What is keypoint annotation?

Keypoint annotation is the process of marking precise landmarks on objects or people, typically as small points with x–y coordinates, to teach models about structure and pose. In computer vision, it is most common for human pose estimation, facial landmarking, hands, and product geometry in retail images [Image annotation]. Semantic variants you might see include landmark annotation and pose keypoints.

A keypoint dataset stores a list of points per instance, each with an order and sometimes a visibility flag. For example, COCO-style human pose uses 17 body joints per person, each represented by pixel coordinates and a visibility value that indicates whether the joint is visible, occluded, or not labeled. This structure lets models learn relationships among joints, improving downstream tracking and action recognition. COCO and other pose datasets remain the reference standard for training and benchmarking.

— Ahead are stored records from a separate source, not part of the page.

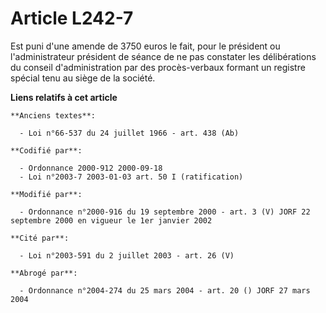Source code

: # Article L242-7

Est puni d'une amende de 3750 euros le fait, pour le président ou l'administrateur président de séance de ne pas constater
les délibérations du conseil d'administration par des procès-verbaux formant un registre spécial tenu au siège de la société.

**Liens relatifs à cet article**

	**Anciens textes**:

	  - Loi n°66-537 du 24 juillet 1966 - art. 438 (Ab)

	**Codifié par**:

	  - Ordonnance 2000-912 2000-09-18
	  - Loi n°2003-7 2003-01-03 art. 50 I (ratification)

	**Modifié par**:

	  - Ordonnance n°2000-916 du 19 septembre 2000 - art. 3 (V) JORF 22 septembre 2000 en vigueur le 1er janvier 2002

	**Cité par**:

	  - Loi n°2003-591 du 2 juillet 2003 - art. 26 (V)

	**Abrogé par**:

	  - Ordonnance n°2004-274 du 25 mars 2004 - art. 20 () JORF 27 mars 2004
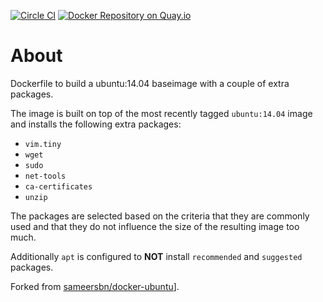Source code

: [![Circle CI](https://circleci.com/gh/jalospinoso/docker-ubuntu.svg?style=svg)](https://circleci.com/gh/jalospinoso/docker-ubuntu) [![Docker Repository on Quay.io](https://quay.io/repository/jalospinoso/ubuntu/status "Docker Repository on Quay.io")](https://quay.io/repository/jalospinoso/ubuntu)

# About

Dockerfile to build a ubuntu:14.04 baseimage with a couple of extra packages.

The image is built on top of the most recently tagged `ubuntu:14.04` image and installs the following extra packages:

- `vim.tiny`
- `wget`
- `sudo`
- `net-tools`
- `ca-certificates`
- `unzip`

The packages are selected based on the criteria that they are commonly used and that they do not influence the size of the resulting image too much.

Additionally `apt` is configured to **NOT** install `recommended` and `suggested` packages.

Forked from [sameersbn/docker-ubuntu](https://github.com/sameersbn/docker-ubuntu)].
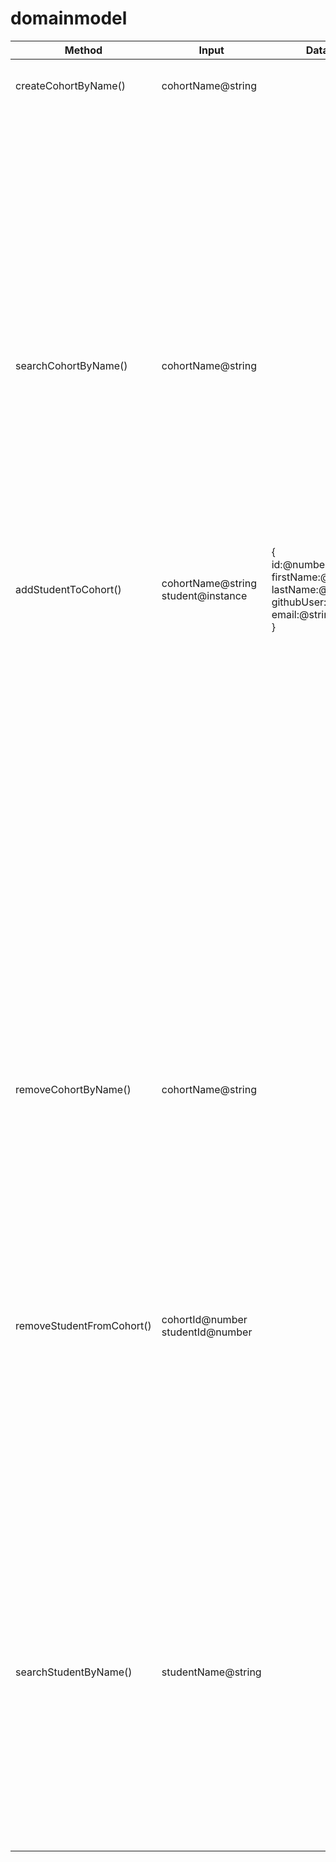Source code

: # domainmodel

| Method                    | Input                                 | Data                                                                                                 | Scenario                                                                   | Output | Data                                                    | Error                                                                 |
|---------------------------|---------------------------------------|------------------------------------------------------------------------------------------------------|----------------------------------------------------------------------------|--------|---------------------------------------------------------|-----------------------------------------------------------------------|
| createCohortByName()      | cohortName@string                     |                                                                                                      | Returns true if cohort is successfully created                             | true   |                                                         |                                                                       |
|                           |                                       |                                                                                                      | Returns false and throws error if cohort with the same name already exists | false  |                                                         | Could not create cohort, A cohort with that name already exists.      |
|                           |                                       |                                                                                                      | Returns false and throws error if input is invalid.                        | false  |                                                         | Could not create cohort, Invalid input.                               |
| searchCohortByName()      | cohortName@string                     |                                                                                                      | Returns all matching cohorts that were found.                              | @array | [<br>cohort@instance,<br>cohort@instance,<br>...<br>]   |                                                                       |
|                           |                                       |                                                                                                      | Returns false if no match is found                                         | false  |                                                         |                                                                       |
|                           |                                       |                                                                                                      | Returns false and throws error if input is invalid                         | false  |                                                         | Could not search for cohort, Invalid input.                           |
| addStudentToCohort()      | cohortName@string<br>student@instance | {<br>id:@number<br>firstName:@string<br>lastName:@string<br>githubUser:@string<br>email:@string<br>} | Returns true if student is successfully added to cohort                    | true   |                                                         |                                                                       |
|                           |                                       |                                                                                                      | Returns false and throws error if cohort is not found                      | false  |                                                         | Could not add student to cohort, Cohort does not exist.               |
|                           |                                       |                                                                                                      | Returns false and throws error if input is invalid                         | false  |                                                         | Could not add student to cohort, Invalid input.                       |
|                           |                                       |                                                                                                      | Returns false and throws error if student list is full (24)                | false  |                                                         | Could not add student to cohort, Cohort is full.                      |
|                           |                                       |                                                                                                      | Returns false and throws error if student exists in another cohort         | false  |                                                         | Could not add student to cohort, Student is a part of another cohort. |
| removeCohortByName()      | cohortName@string                     |                                                                                                      | Returns true if cohort is successfully deleted                             | true   |                                                         |                                                                       |
|                           |                                       |                                                                                                      | Returns false and throws error if cohort is not found                      | false  |                                                         | Could not delete cohort, Cohort does not exist.                       |
|                           |                                       |                                                                                                      | Returns false and throws error if input is invalid                         | false  |                                                         | Could not delete cohort, Invalid input.                               |
| removeStudentFromCohort() | cohortId@number<br>studentId@number   |                                                                                                      | Returns true if student is removed from cohort                             | true   |                                                         |                                                                       |
|                           |                                       |                                                                                                      | Returns false and throws error if input is invalid                         |        |                                                         | Could not remove student, Invalid input.                              |
|                           |                                       |                                                                                                      | Return false and throws error if student does not exist                    |        |                                                         | Could not remove student, Student does not exist.                     |
|                           |                                       |                                                                                                      | Return false and throws error if cohort does not exist                     | false  |                                                         | Could not remove student, Cohort does not exist.                      |
| searchStudentByName()     | studentName@string                    |                                                                                                      | Returns all matching students that were found.                             | @array | [<br>student@instance,<br>student@instance,<br>...<br>] |                                                                       |
|                           |                                       |                                                                                                      | Returns false if no match is found                                         | false  |                                                         |                                                                       |
|                           |                                       |                                                                                                      | Returns false and throws error if input is invalid                         | false  |                                                         | Could not search for student, Invalid input.                          |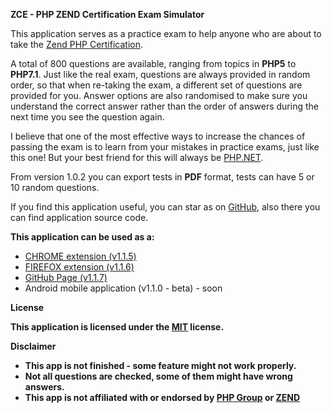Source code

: <strong>ZCE - PHP ZEND Certification Exam Simulator</strong>

<p>This application serves as a practice exam to help anyone who are about to take the <a title="Zend PHP Certification" href="http://www.zend.com/en/services/certification/php-certification">Zend PHP Certification</a>.</p>

<p>A total of 800 questions are available, ranging from topics in <strong>PHP5</strong> to <strong>PHP7.1</strong>. Just like the real exam, questions are always provided in random order, so that when re-taking the exam, a different set of questions are provided for you. Answer options are also randomised to make sure you understand the correct answer rather than the order of answers during the next time you see the question again.</p>

<p>I believe that one of the most effective ways to increase the chances of passing the exam is to learn from your mistakes in practice exams, just like this one! But your best friend for this will always be <a href="https://www.php.net/manual/en/" title="PHP.NET">PHP.NET</a>.</p>

<p>From version 1.0.2 you can export tests in <strong>PDF</strong> format, tests can have 5 or 10 random questions.</p>

<p>If you find this application useful, you can star as on <a title="Star as on GitHub" href="https://github.com/alceanicu/zce">GitHub</a>, also there you can find application source code.</p>

<strong>This application can be used as a:</strong>
<ul>
    <li><a href="https://chrome.google.com/webstore/detail/php-zend-certification-exam/kdjolhghoglghipajmbmlmldbpncimge">CHROME extension (v1.1.5)</a></li>
    <li><a href="https://addons.mozilla.org/ro/firefox/addon/php-zend-certification-exam/">FIREFOX extension (v1.1.6)</a></li>
    <li><a href="https://alceanicu.github.io/zce/">GitHub Page (v1.1.7)</a></li>
    <li>Android mobile application (v1.1.0 - beta) - soon</li>
</ul>

<strong>License<strong>
<p>This application is licensed under the <a href="http://opensource.org/licenses/MIT">MIT</a> license.</p>

<strong>Disclaimer</strong>
<ul>
    <li>This app is not finished - some feature might not work properly.</li>
    <li>Not all questions are checked, some of them might have wrong answers.</li>
    <li>This app is not affiliated with or endorsed by <a href="https://www.php.net/">PHP Group</a> or <a href="https://www.zend.com/en">ZEND</a></li>
</ul>
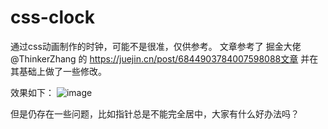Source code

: # css-clock
通过css动画制作的时钟，可能不是很准，仅供参考。
文章参考了 掘金大佬@ThinkerZhang 的 https://juejin.cn/post/6844903784007598088文章 并在其基础上做了一些修改。

效果如下：
![image](https://user-images.githubusercontent.com/28016082/115012449-6e952e00-9ee2-11eb-80d5-d418f9ef585e.png)

但是仍存在一些问题，比如指针总是不能完全居中，大家有什么好办法吗？
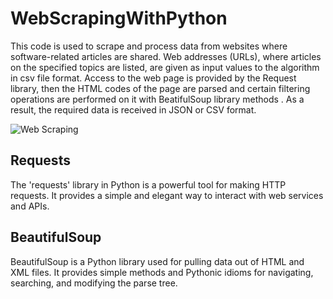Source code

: # WebScrapingWithPython

This code is used to scrape and process data from websites where software-related articles are shared. Web addresses (URLs), where articles on the specified topics are listed, are given as input values to the algorithm in csv file format. Access to the web page is provided by the Request library, then the HTML codes of the page are parsed and certain filtering operations are performed on it with BeatifulSoup library methods . As a result, the required data is received in JSON or CSV format.

![Web Scraping](https://github.com/arif-cloud/WebScrapingWithPython/assets/73065590/d7ce4940-4111-4e9d-8244-03dc66d5e47e)

## Requests
The 'requests' library in Python is a powerful tool for making HTTP requests. It provides a simple and elegant way to interact with web services and APIs.

## BeautifulSoup
BeautifulSoup is a Python library used for pulling data out of HTML and XML files. It provides simple methods and Pythonic idioms for navigating, searching, and modifying the parse tree.
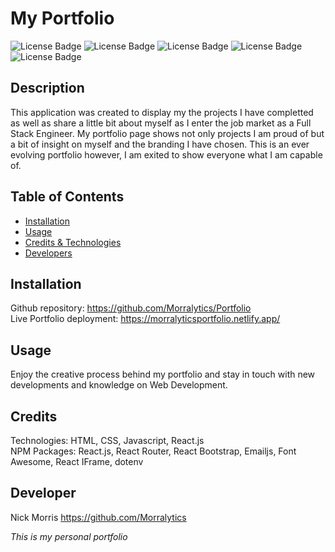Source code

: # My Portfolio
  ![License Badge](https://img.shields.io/badge/HTML-239120?style=for-the-badge&logo=html5&logoColor=white)
  ![License Badge](https://img.shields.io/badge/CSS-239120?&style=for-the-badge&logo=css3&logoColor=white)
  ![License Badge](https://img.shields.io/badge/JavaScript-F7DF1E?style=for-the-badge&logo=javascript&logoColor=black)
  ![License Badge](https://img.shields.io/badge/Node.js-43853D?style=for-the-badge&logo=node.js&logoColor=white) 
  ![License Badge](https://img.shields.io/badge/-.ENV-ECD53F?style=for-the-badge&logo=.env&logoColor=white)

## Description

This application was created to display my the projects I have completted as well as share a little bit about myself as I enter the job market as a Full Stack Engineer. My portfolio page shows not only projects I am proud of but a bit of insight on myself and the branding I have chosen. This is an ever evolving portfolio however, I am exited to show everyone what I am capable of.

  ## Table of Contents
  - [Installation](#installation)
  - [Usage](#usage)
  - [Credits & Technologies](#credits)
  - [Developers](#developers)

## Installation 

Github repository: https://github.com/Morralytics/Portfolio <br />
Live Portfolio deployment: https://morralyticsportfolio.netlify.app/

## Usage
Enjoy the creative process behind my portfolio and stay in touch with new developments and knowledge on Web Development.


## Credits
Technologies: HTML, CSS, Javascript, React.js <br>
NPM Packages: React.js, React Router, React Bootstrap, Emailjs, Font Awesome, React IFrame, dotenv

## Developer
Nick Morris https://github.com/Morralytics <br>

*This is my personal portfolio*
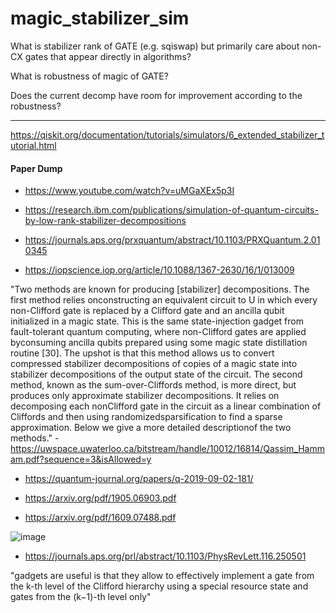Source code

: # magic_stabilizer_sim

What is stabilizer rank of GATE (e.g. sqiswap) but primarily care about non-CX gates that appear directly in algorithms?

What is robustness of magic of GATE?

Does the current decomp have room for improvement according to the robustness?

---

https://qiskit.org/documentation/tutorials/simulators/6_extended_stabilizer_tutorial.html

#### Paper Dump

- https://www.youtube.com/watch?v=uMGaXEx5p3I
- https://research.ibm.com/publications/simulation-of-quantum-circuits-by-low-rank-stabilizer-decompositions

- https://journals.aps.org/prxquantum/abstract/10.1103/PRXQuantum.2.010345

- https://iopscience.iop.org/article/10.1088/1367-2630/16/1/013009

"Two methods are known for producing [stabilizer] decompositions. The first method relies onconstructing an equivalent circuit to U in which every non-Clifford gate is replaced by a Clifford gate and an ancilla qubit initialized in a magic state. This is the same state-injection gadget from fault-tolerant quantum computing, where non-Clifford gates are applied byconsuming ancilla qubits prepared using some magic state distillation routine [30]. The upshot is that this method allows us to convert compressed stabilizer decompositions of copies of a magic state into stabilizer decompositions of the output state of the circuit. The second method, known as the sum-over-Cliffords method, is more direct, but produces only approximate stabilizer decompositions. It relies on decomposing each nonClifford gate in the circuit as a linear combination of Cliffords and then using randomizedsparsification to find a sparse approximation. Below we give a more detailed descriptionof the two methods." - https://uwspace.uwaterloo.ca/bitstream/handle/10012/16814/Qassim_Hammam.pdf?sequence=3&isAllowed=y

- https://quantum-journal.org/papers/q-2019-09-02-181/

- https://arxiv.org/pdf/1905.06903.pdf

- https://arxiv.org/pdf/1609.07488.pdf

![image](https://user-images.githubusercontent.com/47376937/212824221-aa7b8195-2028-4314-ba86-2a7b38e103e3.png)

- https://journals.aps.org/prl/abstract/10.1103/PhysRevLett.116.250501

"gadgets are useful is that they allow to effectively implement a gate from the k-th level of the Clifford hierarchy using a special resource state and gates from the (k−1)-th level only"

Keypoint annotation differs from bounding boxes and instance segmentation because it communicates topology rather than only extent.

Boxes answer “where is the person,” masks answer “which pixels are the person,” while keypoints answer “where are the joints and how are they connected.” In practice, teams often combine all three to power richer applications such as motion analysis or shelf-planogram checks in retail video

A concise data model usually includes:

an ontology listing keypoints and their order,
per-instance arrays of coordinates,
visibility flags, and
optional skeletal edges for visualization.

Choosing the right ontology matters. Whole-body schemes add facial, hand, and foot landmarks to improve fine-grained actions and human–object interactions. Public references like COCO Keypoints and COCO-WholeBody show how richer definitions increase model capability.

Quality assurance focuses on inter-annotator agreement for the same frames, point tolerance thresholds (in pixels or normalized units), and reviewer spot checks of occluded or motion-blurred parts. Teams often pre-label with a model and route low-confidence frames to humans, which speeds throughput without sacrificing accuracy (see also model-assisted labeling and active learning).

Example: A sports analytics team labels 17 body joints for basketball players in broadcast footage. The model uses keypoints to estimate jump height and detect illegal screens. Frames with fast motion blur that produce low keypoint confidence get queued for human review.

‍